Misschien is het ergens in de lucht, maar misschien ook pas als het vliegtuig geland is op Eindhoven. In Varna, aan de oost kust van Bulgarije is het nog een grote, niet uit de toon vallende groep. Ze zouden op vakantie kunnen gaan. Maar als ze in Nederland vlug naar de uitgang van het vliegveld lopen zijn het opeens geen vakantiegangers meer. Hun kleding is anders, goedkoper, fletser misschien. Ze lopen doelgericht, ze zijn hier tenslotte al veel vaker geweest. Op weg naar hun werk.
Nee, de eerste twee jaren waren niet makkelijk geweest vertelde ze. Haar man werkte, ze sprak de taal niet en de buren keken argwanend naar haar. Ze snapte dat wel, zei ze, buitenlanders enzo.
Bij het raampje zat een Nederlander die naar Varna vloog om daar met zijn Bulgaarse werknemers aan iets met programmeren te werken. Wat dat iets precies was werd haar niet duidelijk, en mij daardoor ook niet. Nadat dat gesprekje klaar was vroeg de vrouw die in het midden zat wat ik in Bulgarije ging doen. Na wat verbazing over mijn "Ik woon daar" antwoord bleek al vlug dat zij op weg was naar Popovo, de plaats waar Annet en ik boodschappen doen, weer eens naar de dierenarts gaan, dat soort dingen. Haar moeder woonde daar. De toevalligheden stapelden zich op. Zelf kwam ik net terug van een bezoek aan Annet's moeder.
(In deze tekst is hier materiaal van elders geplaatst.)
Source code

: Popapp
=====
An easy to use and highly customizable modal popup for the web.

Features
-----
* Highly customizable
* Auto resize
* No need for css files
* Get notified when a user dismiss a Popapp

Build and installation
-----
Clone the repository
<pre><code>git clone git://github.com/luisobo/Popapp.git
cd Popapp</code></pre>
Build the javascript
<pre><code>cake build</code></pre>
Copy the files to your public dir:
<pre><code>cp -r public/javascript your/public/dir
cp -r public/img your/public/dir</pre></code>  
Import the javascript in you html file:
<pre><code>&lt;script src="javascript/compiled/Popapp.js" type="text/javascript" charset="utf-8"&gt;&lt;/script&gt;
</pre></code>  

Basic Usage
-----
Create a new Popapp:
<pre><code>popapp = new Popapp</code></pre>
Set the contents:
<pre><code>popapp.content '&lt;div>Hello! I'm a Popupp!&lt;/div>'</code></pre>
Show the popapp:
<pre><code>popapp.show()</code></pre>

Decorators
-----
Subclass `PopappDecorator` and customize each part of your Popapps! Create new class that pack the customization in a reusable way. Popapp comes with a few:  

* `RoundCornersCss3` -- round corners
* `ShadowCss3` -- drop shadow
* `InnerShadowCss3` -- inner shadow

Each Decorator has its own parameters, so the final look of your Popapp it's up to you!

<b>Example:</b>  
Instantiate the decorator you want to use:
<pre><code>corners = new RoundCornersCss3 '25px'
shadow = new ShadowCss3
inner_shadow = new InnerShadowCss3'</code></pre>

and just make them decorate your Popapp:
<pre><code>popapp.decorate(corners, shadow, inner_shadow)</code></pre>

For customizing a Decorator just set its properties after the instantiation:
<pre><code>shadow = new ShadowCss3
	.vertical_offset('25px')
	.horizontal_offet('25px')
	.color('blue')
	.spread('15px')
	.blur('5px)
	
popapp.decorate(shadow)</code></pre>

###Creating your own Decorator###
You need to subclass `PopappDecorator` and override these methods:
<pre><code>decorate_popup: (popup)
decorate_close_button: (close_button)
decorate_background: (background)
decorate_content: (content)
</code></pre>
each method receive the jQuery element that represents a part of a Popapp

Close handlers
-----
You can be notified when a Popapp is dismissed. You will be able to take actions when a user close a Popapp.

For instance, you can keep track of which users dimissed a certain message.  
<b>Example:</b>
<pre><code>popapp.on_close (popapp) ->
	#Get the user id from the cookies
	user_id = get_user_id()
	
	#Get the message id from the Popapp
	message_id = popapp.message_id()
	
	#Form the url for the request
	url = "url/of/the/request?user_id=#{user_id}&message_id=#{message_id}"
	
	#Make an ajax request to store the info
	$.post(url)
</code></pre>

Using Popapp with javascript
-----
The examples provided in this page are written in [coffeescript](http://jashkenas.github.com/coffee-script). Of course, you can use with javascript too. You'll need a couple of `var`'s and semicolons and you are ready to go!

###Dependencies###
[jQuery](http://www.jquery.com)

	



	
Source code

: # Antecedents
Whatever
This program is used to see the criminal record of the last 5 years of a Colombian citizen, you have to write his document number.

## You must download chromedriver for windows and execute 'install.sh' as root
Nee, het was niet makkelijk geweest. Maar in Bulgarije was nauwelijks werk geweest, en het betaalde ook nog eens erg slecht. Nederlands was lastig, de taalcursus Nederlands die ze had willen doen bleek veel te duur. Dus was het oefenen met kinderboekjes uit de bibliotheek geworden. Nu corrigeerde ze haar twee kinderen als die wat verkeerds zeiden. De buurt was langzaam wat ontdooid, hoewel er nu nog steeds, twaalf jaar later mensen waren die niets tegen haar zeiden. Haar man werkte eerst bij een bedrijf dat oude auto's restaureerde. Een paar jaar terug was hij voor zichzelf begonnen. Ja, zij werkte ook. Hoewel, het grote tractorbedrijf waar ze werkte had net het faillissement aan moeten vragen. Ze zou haar collega's gaan missen. Maar ze ging er vanuit dat ze wel weer werk zou vinden.
Aan het begin van de terugweg, weer op vliegveld Eindhoven, staan ze daar plots, als de gate eindelijk duidelijk wordt. Hoewel ze elkaar niet kennen lijken ze zich voort te bewegen als groep. Ze zien eruit alsof ze net nog op het werk waren, flets, sommigen grauw. Sommigen, wat meer dan dat eigenlijk hebben teveel bagage bij zich. Nederlanders die hun autoriteit ontlenen aan het slecht zittende uniform van een vage budget vliegmaatschappij gooien met onvriendelijke woorden en sturen mensen naar een ver loket om daar bij te betalen. "Ja! Nu ja! Anders kun je niet mee!".
Over welk land nu beter was hadden we het. Natuurlijk. Het weer, de hartelijkheid van mensen wanneer je eenmaal door de norse buitenkant heen bent. Hoe goed alles geregeld is. Maar dat zei niet alles. Nee. Het ging er om waar je thuis was. Waar je je thuis voelde. Ze lachte toen ik zei dat Palamartsa nu mijn thuis is. Zelf dacht ze er nog even over na. "Maar, ja" en ze moest er zelf ook om lachen, "voor mij is thuis nu Emmeloord".